The thorny issues involved in the finalisation of India-EU economic pact make it a mirror image of the ongoing WTO talks. The two sides have flagged their separate "negative lists" (items for which tariff concessions wouldn't offered in the light of respective domestic sensitivities) and the negotiations for the pruning of these lists to make the pact meaningful are now underway. The India-EU pact is much more feasible than an India-US pact on this score where the divergence over the sensitive lists could be wider.
But tariffs are only one thing. When it comes to trading with developed countries, India, like many other developing countries, faces the former's indiscriminate invocation of the tool of non-tariff barriers (NTBs) to deny market access. "Targetting NTBs is already a priority for Indian interlocutors as far as the proposed pact with EU is concerned," says Biswajit Dhar of Indian Institute of Foreign Trade. Mr Dhar, however, says New Delhi should be wary about taking positions on areas other than trade in goods and services in the India-EU pact. "If the agreement is confined to traditional area of trade, it is well and good. If other areas such as investment and competition policies are also to included, we do have certain amount of sensitivities, as our autonomous policy regime is still in a flux. Giving binding commitments to a major trading partner like EU is hazardous at this juncture," cautions Mr Dhar. The contrarian view is that India is anyway mulling to open up sectors such as financial services where foreign investment restrictions exist. "I think the proposed economic pacts with the developed world would make eminent sense if we are able to get market access for products such as textiles, leather and processed agricultural goods, and also facilitate short-term contractual movement of our professionals to the partner countries. We are very much in a position to liberalise foreign investment in financial services," says Mr Menon.

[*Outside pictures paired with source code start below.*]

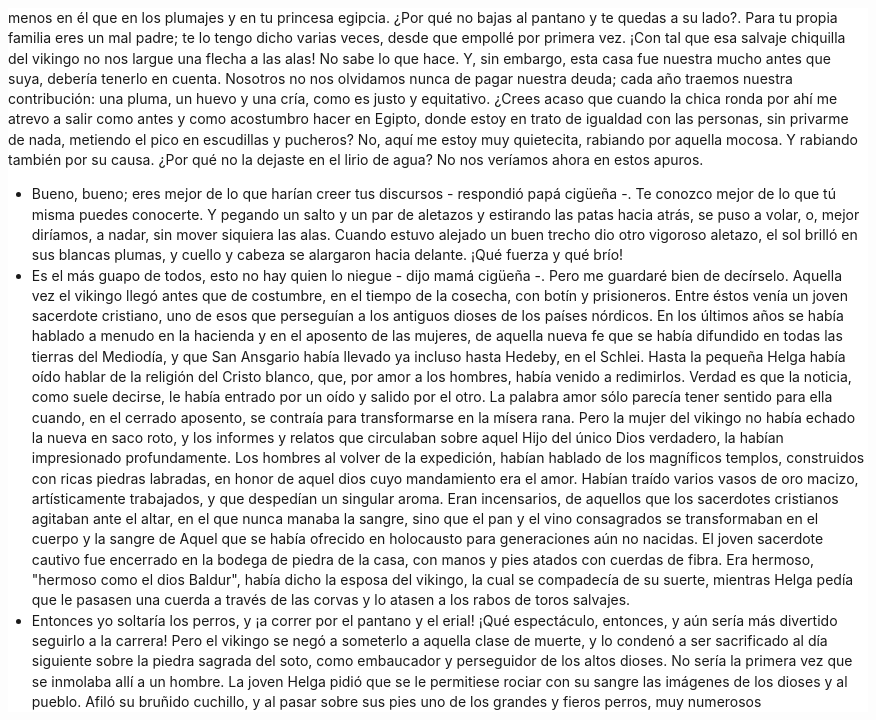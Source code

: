 menos en él que en los plumajes y en tu princesa egipcia. ¿Por qué no
bajas al pantano y te quedas a su lado?. Para tu propia familia eres un
mal padre; te lo tengo dicho varias veces, desde que empollé por primera
vez. ¡Con tal que esa salvaje chiquilla del vikingo no nos largue una
flecha a las alas! No sabe lo que hace. Y, sin embargo, esta casa fue
nuestra mucho antes que suya, debería tenerlo en cuenta. Nosotros no nos
olvidamos nunca de pagar nuestra deuda; cada año traemos nuestra
contribución: una pluma, un huevo y una cría, como es justo y
equitativo. ¿Crees acaso que cuando la chica ronda por ahí me atrevo a
salir como antes y como acostumbro hacer en Egipto, donde estoy en trato
de igualdad con las personas, sin privarme de nada, metiendo el pico en
escudillas y pucheros? No, aquí me estoy muy quietecita, rabiando por
aquella mocosa.
Y rabiando también por su causa. ¿Por qué no la dejaste en el lirio de
agua? No nos veríamos ahora en estos apuros.
- Bueno, bueno; eres mejor de lo que harían creer tus discursos -
respondió papá cigüeña -. Te conozco mejor de lo que tú misma puedes
conocerte.
Y pegando un salto y un par de aletazos y estirando las patas hacia
atrás, se puso a volar, o, mejor diríamos, a nadar, sin mover siquiera
las alas. Cuando estuvo alejado un buen trecho dio otro vigoroso
aletazo, el sol brilló en sus blancas plumas, y cuello y cabeza se
alargaron hacia delante. ¡Qué fuerza y qué brío!
- Es el más guapo de todos, esto no hay quien lo niegue - dijo mamá
cigüeña -. Pero me guardaré bien de decírselo.
Aquella vez el vikingo llegó antes que de costumbre, en el tiempo de la
cosecha, con botín y prisioneros. Entre éstos venía un joven sacerdote
cristiano, uno de esos que perseguían a los antiguos dioses de los
países nórdicos. En los últimos años se había hablado a menudo en la
hacienda y en el aposento de las mujeres, de aquella nueva fe que se
había difundido en todas las tierras del Mediodía, y que San Ansgario
había llevado ya incluso hasta Hedeby, en el Schlei. Hasta la pequeña
Helga había oído hablar de la religión del Cristo blanco, que, por amor
a los hombres, había venido a redimirlos. Verdad es que la noticia, como
suele decirse, le había entrado por un oído y salido por el otro. La
palabra amor sólo parecía tener sentido para ella cuando, en el cerrado
aposento, se contraía para transformarse en la mísera rana. Pero la
mujer del vikingo no había echado la nueva en saco roto, y los informes
y relatos que circulaban sobre aquel Hijo del único Dios verdadero, la
habían impresionado profundamente.
Los hombres al volver de la expedición, habían hablado de los magníficos
templos, construidos con ricas piedras labradas, en honor de aquel dios
cuyo mandamiento era el amor. Habían traído varios vasos de oro macizo,
artísticamente trabajados, y que despedían un singular aroma. Eran
incensarios, de aquellos que los sacerdotes cristianos agitaban ante el
altar, en el que nunca manaba la sangre, sino que el pan y el vino
consagrados se transformaban en el cuerpo y la sangre de Aquel que se
había ofrecido en holocausto para generaciones aún no nacidas.
El joven sacerdote cautivo fue encerrado en la bodega de piedra de la
casa, con manos y pies atados con cuerdas de fibra. Era hermoso,
"hermoso como el dios Baldur", había dicho la esposa del vikingo, la
cual se compadecía de su suerte, mientras Helga pedía que le pasasen una
cuerda a través de las corvas y lo atasen a los rabos de toros
salvajes.
- Entonces yo soltaría los perros, y ¡a correr por el pantano y el
erial! ¡Qué espectáculo, entonces, y aún sería más divertido seguirlo a
la carrera!
Pero el vikingo se negó a someterlo a aquella clase de muerte, y lo
condenó a ser sacrificado al día siguiente sobre la piedra sagrada del
soto, como embaucador y perseguidor de los altos dioses. No sería la
primera vez que se inmolaba allí a un hombre.
La joven Helga pidió que se le permitiese rociar con su sangre las
imágenes de los dioses y al pueblo. Afiló su bruñido cuchillo, y al
pasar sobre sus pies uno de los grandes y fieros perros, muy numerosos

The moot point is that with industrial tariffs likely to be close to zero even in India in the next few years, the proposed bilateral economic pacts with developed countries would be more pertinent in the area of trade in services, investment and competition policies. Whether these pacts are a gain for India in the final analysis would depend on the fine print of the agreements. The outcome of the current talks should be of our genuine liking.